A distinct advantage of the current procedure lies in the inclusion of several outcome measures spanning both cognitive and behavioral domains, from which we were able to derive components consisting of systematically covarying features within our cohort. This way, we were able to identify brain structural correlates of a specific cognitive component that is orthogonal to behavioral psychopathology observed in our sample. Our findings suggest that the effects of neuroanatomical disruption to an SCN encompassing inferior frontal, parietal, and insular cortices associated with cognitive outcome are already anchored in infancy. Note that our analysis did not show that the effect of SCN volume on behavior was moderated by cognitively stimulating parenting. It is possible that reduced neonatal regional volume of the insula in particular, as an important hub region for monitoring and switching (71), constrains the development of structural and functional within- and between-network connectivity necessary to flexibly adapt to changing cognitive demands. Finally, it is worth considering the possibility of common genetic effects underlying the observed association between volume in these regions and childhood cognition, given the role of genetic factors in precipitating preterm birth (83), modulating altered brain development in preterm infants (including that of insular connections) (70,84), and mediating developmental outcomes following prematurity (62,85).
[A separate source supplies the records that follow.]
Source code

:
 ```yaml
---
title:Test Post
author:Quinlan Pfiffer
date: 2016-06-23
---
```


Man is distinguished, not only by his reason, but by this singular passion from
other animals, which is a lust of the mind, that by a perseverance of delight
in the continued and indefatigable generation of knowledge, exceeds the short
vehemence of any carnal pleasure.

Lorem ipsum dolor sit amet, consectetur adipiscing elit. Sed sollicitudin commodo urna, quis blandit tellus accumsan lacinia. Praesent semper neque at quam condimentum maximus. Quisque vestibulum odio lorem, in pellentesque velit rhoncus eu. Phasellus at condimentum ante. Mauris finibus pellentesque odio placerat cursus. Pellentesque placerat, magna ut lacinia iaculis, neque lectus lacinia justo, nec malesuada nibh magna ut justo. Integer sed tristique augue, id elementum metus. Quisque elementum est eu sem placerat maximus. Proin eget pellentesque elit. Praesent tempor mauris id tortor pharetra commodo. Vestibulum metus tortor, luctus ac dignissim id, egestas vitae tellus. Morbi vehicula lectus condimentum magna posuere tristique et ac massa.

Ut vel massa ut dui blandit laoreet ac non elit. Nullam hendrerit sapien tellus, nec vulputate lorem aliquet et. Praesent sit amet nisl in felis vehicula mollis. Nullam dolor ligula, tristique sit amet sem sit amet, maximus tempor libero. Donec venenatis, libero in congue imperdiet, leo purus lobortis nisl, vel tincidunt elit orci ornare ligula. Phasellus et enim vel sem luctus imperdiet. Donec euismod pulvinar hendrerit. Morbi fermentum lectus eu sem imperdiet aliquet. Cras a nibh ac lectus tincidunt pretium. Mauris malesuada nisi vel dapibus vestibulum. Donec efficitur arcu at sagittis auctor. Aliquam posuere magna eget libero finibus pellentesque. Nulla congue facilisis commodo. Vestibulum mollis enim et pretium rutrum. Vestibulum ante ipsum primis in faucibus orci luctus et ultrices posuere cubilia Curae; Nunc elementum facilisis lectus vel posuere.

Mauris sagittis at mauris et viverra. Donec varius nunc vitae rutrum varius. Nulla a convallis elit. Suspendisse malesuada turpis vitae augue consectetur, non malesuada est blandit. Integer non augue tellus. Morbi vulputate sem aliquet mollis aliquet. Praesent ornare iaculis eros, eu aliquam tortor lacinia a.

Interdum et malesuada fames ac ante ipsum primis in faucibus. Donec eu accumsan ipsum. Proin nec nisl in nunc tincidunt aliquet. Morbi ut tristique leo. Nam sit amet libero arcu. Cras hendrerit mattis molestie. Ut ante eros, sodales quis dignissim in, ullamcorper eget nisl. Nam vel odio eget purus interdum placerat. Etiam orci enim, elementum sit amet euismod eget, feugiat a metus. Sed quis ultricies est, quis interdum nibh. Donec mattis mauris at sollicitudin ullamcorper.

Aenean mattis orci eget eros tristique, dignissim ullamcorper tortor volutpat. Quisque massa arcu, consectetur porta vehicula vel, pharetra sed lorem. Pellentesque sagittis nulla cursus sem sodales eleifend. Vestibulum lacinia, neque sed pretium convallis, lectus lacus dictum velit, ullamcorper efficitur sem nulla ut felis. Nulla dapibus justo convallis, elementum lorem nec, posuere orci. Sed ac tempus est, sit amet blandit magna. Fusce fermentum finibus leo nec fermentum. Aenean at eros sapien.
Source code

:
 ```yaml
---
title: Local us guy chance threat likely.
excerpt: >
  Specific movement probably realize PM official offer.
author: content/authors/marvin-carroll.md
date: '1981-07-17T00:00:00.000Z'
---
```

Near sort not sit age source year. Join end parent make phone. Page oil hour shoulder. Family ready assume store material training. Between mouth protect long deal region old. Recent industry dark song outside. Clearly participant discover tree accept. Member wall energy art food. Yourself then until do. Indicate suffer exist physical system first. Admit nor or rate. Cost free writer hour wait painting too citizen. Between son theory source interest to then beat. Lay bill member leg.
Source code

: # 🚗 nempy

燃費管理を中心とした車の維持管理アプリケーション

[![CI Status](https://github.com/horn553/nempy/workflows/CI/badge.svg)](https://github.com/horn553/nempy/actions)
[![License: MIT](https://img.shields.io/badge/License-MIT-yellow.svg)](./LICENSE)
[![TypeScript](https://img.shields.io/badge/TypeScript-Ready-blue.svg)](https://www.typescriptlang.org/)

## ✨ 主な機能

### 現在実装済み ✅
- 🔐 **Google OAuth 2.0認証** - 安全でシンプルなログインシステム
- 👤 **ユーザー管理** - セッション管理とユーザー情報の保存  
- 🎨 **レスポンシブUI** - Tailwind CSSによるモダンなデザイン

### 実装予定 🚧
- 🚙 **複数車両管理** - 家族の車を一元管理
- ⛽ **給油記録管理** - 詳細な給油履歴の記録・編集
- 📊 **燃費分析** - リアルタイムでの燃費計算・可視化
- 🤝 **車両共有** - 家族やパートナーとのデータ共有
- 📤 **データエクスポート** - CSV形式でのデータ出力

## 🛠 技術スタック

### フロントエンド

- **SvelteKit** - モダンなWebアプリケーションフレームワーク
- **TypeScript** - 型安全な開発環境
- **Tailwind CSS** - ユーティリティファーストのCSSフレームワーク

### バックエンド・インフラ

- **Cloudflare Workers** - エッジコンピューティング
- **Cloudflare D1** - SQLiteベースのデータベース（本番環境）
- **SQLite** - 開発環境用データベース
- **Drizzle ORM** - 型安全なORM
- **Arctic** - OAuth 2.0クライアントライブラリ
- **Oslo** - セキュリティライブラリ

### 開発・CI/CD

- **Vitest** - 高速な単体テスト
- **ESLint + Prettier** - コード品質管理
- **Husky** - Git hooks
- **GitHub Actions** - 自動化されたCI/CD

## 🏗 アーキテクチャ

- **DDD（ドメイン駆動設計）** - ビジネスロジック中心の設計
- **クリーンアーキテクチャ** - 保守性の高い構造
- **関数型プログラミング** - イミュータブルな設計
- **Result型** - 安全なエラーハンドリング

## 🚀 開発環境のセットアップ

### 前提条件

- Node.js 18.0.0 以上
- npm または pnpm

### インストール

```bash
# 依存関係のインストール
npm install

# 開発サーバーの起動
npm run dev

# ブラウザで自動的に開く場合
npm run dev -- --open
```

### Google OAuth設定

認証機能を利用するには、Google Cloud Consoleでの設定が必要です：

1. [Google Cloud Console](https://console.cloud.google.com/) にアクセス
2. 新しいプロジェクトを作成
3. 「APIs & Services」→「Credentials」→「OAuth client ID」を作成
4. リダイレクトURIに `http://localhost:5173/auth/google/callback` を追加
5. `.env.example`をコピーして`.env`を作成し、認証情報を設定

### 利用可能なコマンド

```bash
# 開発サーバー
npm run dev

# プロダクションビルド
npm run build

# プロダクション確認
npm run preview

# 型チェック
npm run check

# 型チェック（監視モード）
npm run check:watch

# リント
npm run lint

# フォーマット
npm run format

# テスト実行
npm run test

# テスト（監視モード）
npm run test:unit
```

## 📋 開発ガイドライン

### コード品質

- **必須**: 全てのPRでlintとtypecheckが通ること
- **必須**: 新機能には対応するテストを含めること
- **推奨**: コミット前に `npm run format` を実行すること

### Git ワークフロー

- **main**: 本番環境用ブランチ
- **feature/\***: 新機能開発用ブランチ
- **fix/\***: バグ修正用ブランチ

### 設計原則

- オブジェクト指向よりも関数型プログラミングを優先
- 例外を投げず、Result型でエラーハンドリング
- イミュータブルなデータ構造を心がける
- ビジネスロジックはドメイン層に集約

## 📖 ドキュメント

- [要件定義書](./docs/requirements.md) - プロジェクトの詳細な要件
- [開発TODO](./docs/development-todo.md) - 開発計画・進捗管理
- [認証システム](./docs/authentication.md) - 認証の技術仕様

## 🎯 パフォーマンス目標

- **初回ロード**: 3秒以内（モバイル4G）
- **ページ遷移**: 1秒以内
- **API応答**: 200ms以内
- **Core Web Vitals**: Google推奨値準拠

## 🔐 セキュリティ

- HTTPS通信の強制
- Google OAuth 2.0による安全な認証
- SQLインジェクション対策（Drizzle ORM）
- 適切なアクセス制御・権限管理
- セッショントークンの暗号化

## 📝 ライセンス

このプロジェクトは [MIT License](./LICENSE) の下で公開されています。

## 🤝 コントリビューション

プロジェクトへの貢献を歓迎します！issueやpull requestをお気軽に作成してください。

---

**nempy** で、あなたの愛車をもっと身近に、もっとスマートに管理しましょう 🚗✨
Taken together, our results provide novel insights about the neonatal neurobiology underlying cognitive abilities in preterm children and the impact of the home environment on broader developmental psychopathology and executive deficits typically observed in this population. These findings carry important implications for the development of behavioral interventions in the care of preterm children. Future research can usefully address the mechanisms by which cognitively stimulating parenting fosters improvements in behavioral outcomes in preterm children, as well as potential interactions with neurobiological substrates of behavior not captured in this study.